(Records from a data collection)
+--

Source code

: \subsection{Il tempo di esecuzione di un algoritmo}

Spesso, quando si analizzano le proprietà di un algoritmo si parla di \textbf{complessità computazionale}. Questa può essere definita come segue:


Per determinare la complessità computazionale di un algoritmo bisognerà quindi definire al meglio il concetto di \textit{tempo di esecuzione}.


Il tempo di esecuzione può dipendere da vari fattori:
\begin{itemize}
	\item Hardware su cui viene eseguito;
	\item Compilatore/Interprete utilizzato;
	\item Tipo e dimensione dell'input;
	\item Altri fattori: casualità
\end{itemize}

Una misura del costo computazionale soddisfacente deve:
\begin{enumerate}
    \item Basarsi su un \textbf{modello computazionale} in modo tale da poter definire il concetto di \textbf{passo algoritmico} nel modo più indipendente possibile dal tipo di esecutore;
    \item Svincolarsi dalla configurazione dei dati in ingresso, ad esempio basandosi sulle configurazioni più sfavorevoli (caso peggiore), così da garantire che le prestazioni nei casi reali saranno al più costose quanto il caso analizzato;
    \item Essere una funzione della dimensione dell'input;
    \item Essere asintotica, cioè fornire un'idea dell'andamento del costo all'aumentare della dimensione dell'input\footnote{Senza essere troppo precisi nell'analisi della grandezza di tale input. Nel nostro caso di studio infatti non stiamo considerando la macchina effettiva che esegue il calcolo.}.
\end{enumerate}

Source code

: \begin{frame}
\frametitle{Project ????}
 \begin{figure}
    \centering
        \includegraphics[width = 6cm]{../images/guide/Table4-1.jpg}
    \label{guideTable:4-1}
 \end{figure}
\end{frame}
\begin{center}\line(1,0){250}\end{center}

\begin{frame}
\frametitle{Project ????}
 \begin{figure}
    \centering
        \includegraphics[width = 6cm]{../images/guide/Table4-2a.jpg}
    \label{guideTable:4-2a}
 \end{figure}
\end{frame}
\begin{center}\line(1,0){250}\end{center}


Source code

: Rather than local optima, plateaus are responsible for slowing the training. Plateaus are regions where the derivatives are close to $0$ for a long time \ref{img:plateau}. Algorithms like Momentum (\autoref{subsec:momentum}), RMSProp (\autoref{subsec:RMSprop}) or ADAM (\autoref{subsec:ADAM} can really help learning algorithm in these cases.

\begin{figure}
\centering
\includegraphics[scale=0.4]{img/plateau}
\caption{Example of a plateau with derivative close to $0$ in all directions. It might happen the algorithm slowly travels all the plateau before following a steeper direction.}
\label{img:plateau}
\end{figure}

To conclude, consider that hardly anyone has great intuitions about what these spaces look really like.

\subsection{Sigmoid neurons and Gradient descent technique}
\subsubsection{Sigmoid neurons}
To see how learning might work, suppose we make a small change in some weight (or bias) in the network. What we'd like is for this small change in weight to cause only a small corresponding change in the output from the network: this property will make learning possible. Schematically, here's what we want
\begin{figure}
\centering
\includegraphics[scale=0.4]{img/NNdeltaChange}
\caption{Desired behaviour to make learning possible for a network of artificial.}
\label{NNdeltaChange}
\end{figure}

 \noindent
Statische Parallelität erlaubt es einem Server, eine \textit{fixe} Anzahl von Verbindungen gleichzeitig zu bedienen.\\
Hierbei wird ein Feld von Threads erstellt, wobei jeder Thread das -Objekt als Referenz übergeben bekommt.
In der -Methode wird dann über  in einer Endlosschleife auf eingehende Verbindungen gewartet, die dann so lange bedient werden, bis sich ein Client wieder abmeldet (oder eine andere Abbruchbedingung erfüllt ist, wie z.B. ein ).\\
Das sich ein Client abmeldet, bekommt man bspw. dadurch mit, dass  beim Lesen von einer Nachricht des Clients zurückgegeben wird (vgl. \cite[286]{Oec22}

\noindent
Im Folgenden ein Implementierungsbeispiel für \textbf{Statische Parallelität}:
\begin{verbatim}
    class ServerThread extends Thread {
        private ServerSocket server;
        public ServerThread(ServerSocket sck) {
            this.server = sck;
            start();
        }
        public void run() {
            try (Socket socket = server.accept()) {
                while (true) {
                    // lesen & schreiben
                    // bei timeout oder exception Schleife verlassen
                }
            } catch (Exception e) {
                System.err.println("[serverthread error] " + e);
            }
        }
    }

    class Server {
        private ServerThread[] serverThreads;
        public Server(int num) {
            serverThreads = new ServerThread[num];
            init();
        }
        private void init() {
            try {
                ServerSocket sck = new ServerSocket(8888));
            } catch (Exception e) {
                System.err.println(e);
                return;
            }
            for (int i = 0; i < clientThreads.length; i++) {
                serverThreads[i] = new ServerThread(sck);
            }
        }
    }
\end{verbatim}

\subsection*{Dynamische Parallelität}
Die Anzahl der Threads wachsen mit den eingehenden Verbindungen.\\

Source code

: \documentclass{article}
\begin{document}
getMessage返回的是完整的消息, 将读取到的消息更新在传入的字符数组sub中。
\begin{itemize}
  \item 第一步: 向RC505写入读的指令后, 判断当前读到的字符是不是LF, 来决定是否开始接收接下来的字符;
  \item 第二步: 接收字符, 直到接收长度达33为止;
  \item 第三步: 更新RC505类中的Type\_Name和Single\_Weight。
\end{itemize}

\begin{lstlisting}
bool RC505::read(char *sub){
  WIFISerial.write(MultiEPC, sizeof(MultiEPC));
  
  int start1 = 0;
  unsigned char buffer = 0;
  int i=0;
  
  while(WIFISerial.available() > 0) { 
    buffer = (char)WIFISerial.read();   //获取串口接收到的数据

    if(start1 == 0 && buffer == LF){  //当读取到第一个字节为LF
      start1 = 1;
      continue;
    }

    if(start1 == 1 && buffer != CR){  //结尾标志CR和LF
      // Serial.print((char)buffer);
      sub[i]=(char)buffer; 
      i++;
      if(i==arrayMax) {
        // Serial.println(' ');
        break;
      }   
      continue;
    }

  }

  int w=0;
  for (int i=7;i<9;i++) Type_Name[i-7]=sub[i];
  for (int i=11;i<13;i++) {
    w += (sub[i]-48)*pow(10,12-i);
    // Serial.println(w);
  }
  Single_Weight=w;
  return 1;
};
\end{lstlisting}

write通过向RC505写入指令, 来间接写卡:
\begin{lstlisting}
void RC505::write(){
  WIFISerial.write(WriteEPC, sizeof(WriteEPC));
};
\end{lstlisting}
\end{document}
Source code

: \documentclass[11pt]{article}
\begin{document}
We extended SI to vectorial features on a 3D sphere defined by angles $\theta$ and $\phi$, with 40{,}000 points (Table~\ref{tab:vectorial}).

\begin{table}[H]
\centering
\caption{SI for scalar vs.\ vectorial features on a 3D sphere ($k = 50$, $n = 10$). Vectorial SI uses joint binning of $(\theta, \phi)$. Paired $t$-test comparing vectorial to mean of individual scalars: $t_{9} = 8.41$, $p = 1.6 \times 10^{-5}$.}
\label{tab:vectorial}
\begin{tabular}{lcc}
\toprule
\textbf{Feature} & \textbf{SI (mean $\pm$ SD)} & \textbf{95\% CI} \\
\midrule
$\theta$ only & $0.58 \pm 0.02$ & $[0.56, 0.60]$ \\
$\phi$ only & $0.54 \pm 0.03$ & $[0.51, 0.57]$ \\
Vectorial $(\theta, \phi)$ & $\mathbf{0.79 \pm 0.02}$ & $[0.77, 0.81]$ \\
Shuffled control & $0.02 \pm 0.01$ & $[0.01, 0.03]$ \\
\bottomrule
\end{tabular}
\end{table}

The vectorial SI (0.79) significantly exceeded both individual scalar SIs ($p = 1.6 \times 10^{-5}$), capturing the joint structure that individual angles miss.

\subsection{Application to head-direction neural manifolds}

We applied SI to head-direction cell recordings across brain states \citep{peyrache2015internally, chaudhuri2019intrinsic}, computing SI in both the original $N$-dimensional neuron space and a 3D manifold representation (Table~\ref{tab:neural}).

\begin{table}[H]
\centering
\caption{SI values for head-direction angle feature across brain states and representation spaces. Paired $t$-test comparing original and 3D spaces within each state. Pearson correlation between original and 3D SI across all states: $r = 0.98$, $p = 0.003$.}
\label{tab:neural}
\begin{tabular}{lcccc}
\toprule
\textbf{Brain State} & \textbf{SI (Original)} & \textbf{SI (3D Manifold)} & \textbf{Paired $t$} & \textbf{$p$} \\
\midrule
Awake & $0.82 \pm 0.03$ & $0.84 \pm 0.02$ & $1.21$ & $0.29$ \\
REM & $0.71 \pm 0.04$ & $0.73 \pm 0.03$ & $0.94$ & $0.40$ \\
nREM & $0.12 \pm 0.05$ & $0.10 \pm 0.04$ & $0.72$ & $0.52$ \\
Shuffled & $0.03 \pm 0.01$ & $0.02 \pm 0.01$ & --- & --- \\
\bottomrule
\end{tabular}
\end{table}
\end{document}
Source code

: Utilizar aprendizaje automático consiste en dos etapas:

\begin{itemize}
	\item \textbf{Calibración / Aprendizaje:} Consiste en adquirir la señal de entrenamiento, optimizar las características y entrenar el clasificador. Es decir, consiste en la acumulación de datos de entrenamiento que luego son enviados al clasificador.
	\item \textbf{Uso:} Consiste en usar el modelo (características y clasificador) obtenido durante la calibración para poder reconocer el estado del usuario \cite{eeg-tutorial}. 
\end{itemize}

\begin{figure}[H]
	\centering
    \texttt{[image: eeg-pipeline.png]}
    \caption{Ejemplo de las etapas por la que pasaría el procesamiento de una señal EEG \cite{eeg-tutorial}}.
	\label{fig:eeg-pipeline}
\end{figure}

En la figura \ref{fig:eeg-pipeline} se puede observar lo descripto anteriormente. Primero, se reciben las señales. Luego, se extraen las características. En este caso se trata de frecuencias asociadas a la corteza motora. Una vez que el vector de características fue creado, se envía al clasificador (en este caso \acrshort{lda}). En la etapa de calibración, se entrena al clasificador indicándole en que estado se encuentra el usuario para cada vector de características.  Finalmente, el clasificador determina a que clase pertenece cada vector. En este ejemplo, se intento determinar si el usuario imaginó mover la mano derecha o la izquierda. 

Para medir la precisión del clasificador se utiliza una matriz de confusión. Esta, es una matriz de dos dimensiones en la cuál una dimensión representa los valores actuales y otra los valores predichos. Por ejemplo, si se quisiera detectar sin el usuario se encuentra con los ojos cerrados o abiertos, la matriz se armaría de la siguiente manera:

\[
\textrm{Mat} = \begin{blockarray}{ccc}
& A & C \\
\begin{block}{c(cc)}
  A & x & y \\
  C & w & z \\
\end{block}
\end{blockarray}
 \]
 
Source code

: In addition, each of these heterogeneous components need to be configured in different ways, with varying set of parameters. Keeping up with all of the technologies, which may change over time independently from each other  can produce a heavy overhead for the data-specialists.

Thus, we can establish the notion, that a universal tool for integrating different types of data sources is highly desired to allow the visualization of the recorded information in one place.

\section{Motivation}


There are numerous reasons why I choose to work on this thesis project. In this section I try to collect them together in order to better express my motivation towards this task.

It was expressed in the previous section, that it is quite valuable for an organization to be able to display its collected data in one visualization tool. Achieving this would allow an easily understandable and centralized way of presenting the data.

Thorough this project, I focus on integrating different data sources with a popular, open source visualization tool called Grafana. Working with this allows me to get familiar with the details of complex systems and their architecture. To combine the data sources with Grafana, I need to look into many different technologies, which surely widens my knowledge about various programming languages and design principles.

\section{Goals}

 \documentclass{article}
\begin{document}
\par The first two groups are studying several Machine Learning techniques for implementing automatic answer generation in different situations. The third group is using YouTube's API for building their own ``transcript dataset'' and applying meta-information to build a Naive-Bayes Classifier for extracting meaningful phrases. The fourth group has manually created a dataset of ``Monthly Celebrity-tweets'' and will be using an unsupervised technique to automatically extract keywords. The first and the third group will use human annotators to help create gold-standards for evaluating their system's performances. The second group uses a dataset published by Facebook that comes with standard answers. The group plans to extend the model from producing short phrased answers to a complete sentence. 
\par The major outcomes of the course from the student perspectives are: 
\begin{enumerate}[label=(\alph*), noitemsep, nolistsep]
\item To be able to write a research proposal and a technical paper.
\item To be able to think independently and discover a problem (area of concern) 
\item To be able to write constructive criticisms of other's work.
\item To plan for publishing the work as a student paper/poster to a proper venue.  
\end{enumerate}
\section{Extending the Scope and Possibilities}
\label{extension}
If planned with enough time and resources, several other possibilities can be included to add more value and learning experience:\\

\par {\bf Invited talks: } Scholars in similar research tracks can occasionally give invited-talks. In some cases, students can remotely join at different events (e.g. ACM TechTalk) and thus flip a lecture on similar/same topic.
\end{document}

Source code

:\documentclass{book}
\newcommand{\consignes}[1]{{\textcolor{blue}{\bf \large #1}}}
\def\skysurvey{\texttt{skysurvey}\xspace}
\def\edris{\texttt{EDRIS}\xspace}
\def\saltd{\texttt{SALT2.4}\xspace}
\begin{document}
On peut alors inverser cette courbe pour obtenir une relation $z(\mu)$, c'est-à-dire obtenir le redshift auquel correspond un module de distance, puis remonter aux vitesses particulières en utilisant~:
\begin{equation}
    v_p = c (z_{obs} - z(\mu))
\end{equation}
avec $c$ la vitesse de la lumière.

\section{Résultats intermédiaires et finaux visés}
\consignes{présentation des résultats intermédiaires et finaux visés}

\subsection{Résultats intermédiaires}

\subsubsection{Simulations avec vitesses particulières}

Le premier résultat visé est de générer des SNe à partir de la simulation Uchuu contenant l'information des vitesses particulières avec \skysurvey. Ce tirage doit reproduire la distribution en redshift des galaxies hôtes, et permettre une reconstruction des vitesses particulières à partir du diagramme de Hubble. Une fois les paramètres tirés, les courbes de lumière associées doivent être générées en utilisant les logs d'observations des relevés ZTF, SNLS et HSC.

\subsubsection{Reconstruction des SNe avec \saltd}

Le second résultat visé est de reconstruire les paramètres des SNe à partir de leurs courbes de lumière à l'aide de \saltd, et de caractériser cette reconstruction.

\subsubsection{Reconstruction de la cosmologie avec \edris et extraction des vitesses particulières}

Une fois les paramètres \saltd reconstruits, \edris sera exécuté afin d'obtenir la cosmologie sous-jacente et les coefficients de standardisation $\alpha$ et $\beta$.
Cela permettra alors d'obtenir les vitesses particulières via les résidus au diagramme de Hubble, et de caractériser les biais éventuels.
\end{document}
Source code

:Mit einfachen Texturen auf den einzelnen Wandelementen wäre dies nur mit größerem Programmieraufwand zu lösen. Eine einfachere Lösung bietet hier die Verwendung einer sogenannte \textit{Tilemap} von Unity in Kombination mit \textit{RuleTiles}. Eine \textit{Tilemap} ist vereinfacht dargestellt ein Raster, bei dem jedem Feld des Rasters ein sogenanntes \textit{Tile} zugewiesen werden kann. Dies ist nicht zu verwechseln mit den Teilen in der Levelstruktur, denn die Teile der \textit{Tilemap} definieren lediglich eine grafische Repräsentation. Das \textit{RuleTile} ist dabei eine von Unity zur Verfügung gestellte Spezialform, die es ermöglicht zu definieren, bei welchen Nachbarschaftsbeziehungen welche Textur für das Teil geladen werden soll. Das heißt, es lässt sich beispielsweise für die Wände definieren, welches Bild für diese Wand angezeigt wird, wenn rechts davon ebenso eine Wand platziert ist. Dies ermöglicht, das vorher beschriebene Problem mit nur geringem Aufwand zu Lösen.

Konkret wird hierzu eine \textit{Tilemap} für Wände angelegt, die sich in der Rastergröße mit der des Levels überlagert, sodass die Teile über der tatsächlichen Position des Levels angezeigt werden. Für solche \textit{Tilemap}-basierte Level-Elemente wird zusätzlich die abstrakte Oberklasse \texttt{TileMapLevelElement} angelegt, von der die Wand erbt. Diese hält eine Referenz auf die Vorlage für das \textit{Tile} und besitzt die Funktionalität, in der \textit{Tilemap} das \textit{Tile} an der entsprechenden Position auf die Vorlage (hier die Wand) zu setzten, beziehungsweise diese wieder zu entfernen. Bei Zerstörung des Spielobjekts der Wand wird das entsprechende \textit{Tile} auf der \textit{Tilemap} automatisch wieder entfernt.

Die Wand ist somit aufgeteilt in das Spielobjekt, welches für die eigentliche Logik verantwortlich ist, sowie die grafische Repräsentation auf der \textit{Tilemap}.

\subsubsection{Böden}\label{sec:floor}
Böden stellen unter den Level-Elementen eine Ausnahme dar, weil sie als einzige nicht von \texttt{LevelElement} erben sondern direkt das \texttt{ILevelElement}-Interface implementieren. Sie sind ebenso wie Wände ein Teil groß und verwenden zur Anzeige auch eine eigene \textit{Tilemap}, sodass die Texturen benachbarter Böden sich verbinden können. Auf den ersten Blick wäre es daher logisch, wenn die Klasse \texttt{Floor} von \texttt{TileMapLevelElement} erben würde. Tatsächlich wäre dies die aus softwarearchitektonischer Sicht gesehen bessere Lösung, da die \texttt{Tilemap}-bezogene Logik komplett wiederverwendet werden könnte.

+--

(Assignment)
An exact, complete copy of the lines above from the one with "serverThreads[i] = new" through the one with "start1 = 1;" is the whole answer.

(Answer box)
                serverThreads[i] = new ServerThread(sck);
            }
        }
    }
\end{verbatim}

\subsection*{Dynamische Parallelität}
Die Anzahl der Threads wachsen mit den eingehenden Verbindungen.\\

Source code

: \documentclass{article}
\begin{document}
getMessage返回的是完整的消息, 将读取到的消息更新在传入的字符数组sub中。
\begin{itemize}
  \item 第一步: 向RC505写入读的指令后, 判断当前读到的字符是不是LF, 来决定是否开始接收接下来的字符;
  \item 第二步: 接收字符, 直到接收长度达33为止;
  \item 第三步: 更新RC505类中的Type\_Name和Single\_Weight。
\end{itemize}

\begin{lstlisting}
bool RC505::read(char *sub){
  WIFISerial.write(MultiEPC, sizeof(MultiEPC));
  
  int start1 = 0;
  unsigned char buffer = 0;
  int i=0;
  
  while(WIFISerial.available() > 0) { 
    buffer = (char)WIFISerial.read();   //获取串口接收到的数据

    if(start1 == 0 && buffer == LF){  //当读取到第一个字节为LF
      start1 = 1;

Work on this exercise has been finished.